WORK ITEM>
Exact copies of the records below are required.

ENTRIES SUPPLIED>
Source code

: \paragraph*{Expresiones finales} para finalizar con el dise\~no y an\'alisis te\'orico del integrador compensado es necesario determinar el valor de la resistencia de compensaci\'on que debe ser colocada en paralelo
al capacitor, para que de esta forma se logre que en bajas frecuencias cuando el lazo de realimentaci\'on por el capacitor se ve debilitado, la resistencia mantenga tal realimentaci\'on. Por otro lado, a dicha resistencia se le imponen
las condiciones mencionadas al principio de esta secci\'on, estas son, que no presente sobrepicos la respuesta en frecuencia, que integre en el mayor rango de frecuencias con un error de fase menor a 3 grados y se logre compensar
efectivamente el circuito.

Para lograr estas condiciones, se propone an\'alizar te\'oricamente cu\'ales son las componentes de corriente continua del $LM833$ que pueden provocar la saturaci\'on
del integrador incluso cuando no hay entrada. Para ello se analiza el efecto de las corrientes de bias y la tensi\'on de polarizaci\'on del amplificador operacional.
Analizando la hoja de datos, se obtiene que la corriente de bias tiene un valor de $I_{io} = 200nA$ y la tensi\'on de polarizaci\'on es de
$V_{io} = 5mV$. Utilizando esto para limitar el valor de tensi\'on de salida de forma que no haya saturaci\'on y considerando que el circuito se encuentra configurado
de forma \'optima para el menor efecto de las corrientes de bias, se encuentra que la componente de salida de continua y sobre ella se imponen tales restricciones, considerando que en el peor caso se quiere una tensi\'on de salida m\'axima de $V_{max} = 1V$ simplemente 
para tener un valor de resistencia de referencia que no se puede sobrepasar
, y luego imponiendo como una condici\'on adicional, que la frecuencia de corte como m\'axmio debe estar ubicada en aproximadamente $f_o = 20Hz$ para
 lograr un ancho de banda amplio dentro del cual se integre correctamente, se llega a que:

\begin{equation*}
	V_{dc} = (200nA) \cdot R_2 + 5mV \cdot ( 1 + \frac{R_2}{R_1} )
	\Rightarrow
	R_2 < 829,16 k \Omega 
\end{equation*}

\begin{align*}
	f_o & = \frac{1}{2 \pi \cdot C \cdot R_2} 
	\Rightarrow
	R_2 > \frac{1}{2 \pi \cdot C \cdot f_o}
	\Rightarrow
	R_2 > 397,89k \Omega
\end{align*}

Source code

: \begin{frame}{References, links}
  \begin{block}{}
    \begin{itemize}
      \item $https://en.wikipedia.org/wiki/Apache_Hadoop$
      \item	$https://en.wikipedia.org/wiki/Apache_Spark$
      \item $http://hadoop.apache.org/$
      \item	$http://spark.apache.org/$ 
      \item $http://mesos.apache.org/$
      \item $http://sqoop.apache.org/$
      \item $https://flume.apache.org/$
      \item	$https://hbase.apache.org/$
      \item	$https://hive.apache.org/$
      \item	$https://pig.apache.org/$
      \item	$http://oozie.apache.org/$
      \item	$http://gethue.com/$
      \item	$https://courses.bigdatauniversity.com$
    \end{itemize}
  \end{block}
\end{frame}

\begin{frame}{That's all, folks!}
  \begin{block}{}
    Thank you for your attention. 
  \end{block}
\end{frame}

TASK SOLUTION>
Source code

: \paragraph*{Expresiones finales} para finalizar con el dise\~no y an\'alisis te\'orico del integrador compensado es necesario determinar el valor de la resistencia de compensaci\'on que debe ser colocada en paralelo
al capacitor, para que de esta forma se logre que en bajas frecuencias cuando el lazo de realimentaci\'on por el capacitor se ve debilitado, la resistencia mantenga tal realimentaci\'on. Por otro lado, a dicha resistencia se le imponen
las condiciones mencionadas al principio de esta secci\'on, estas son, que no presente sobrepicos la respuesta en frecuencia, que integre en el mayor rango de frecuencias con un error de fase menor a 3 grados y se logre compensar
efectivamente el circuito.

Para lograr estas condiciones, se propone an\'alizar te\'oricamente cu\'ales son las componentes de corriente continua del $LM833$ que pueden provocar la saturaci\'on
del integrador incluso cuando no hay entrada. Para ello se analiza el efecto de las corrientes de bias y la tensi\'on de polarizaci\'on del amplificador operacional.
Analizando la hoja de datos, se obtiene que la corriente de bias tiene un valor de $I_{io} = 200nA$ y la tensi\'on de polarizaci\'on es de
$V_{io} = 5mV$. Utilizando esto para limitar el valor de tensi\'on de salida de forma que no haya saturaci\'on y considerando que el circuito se encuentra configurado
de forma \'optima para el menor efecto de las corrientes de bias, se encuentra que la componente de salida de continua y sobre ella se imponen tales restricciones, considerando que en el peor caso se quiere una tensi\'on de salida m\'axima de $V_{max} = 1V$ simplemente 
para tener un valor de resistencia de referencia que no se puede sobrepasar
, y luego imponiendo como una condici\'on adicional, que la frecuencia de corte como m\'axmio debe estar ubicada en aproximadamente $f_o = 20Hz$ para
 lograr un ancho de banda amplio dentro del cual se integre correctamente, se llega a que:

\begin{equation*}
	V_{dc} = (200nA) \cdot R_2 + 5mV \cdot ( 1 + \frac{R_2}{R_1} )
	\Rightarrow
	R_2 < 829,16 k \Omega 
\end{equation*}

\begin{align*}
	f_o & = \frac{1}{2 \pi \cdot C \cdot R_2} 
	\Rightarrow
	R_2 > \frac{1}{2 \pi \cdot C \cdot f_o}
	\Rightarrow
	R_2 > 397,89k \Omega
\end{align*}

Source code

: \begin{frame}{References, links}
  \begin{block}{}
    \begin{itemize}
      \item $https://en.wikipedia.org/wiki/Apache_Hadoop$
      \item	$https://en.wikipedia.org/wiki/Apache_Spark$
      \item $http://hadoop.apache.org/$
      \item	$http://spark.apache.org/$ 
      \item $http://mesos.apache.org/$
      \item $http://sqoop.apache.org/$
      \item $https://flume.apache.org/$
      \item	$https://hbase.apache.org/$
      \item	$https://hive.apache.org/$
      \item	$https://pig.apache.org/$
      \item	$http://oozie.apache.org/$
      \item	$http://gethue.com/$
      \item	$https://courses.bigdatauniversity.com$
    \end{itemize}
  \end{block}
\end{frame}

\begin{frame}{That's all, folks!}
  \begin{block}{}
    Thank you for your attention. 
  \end{block}
\end{frame}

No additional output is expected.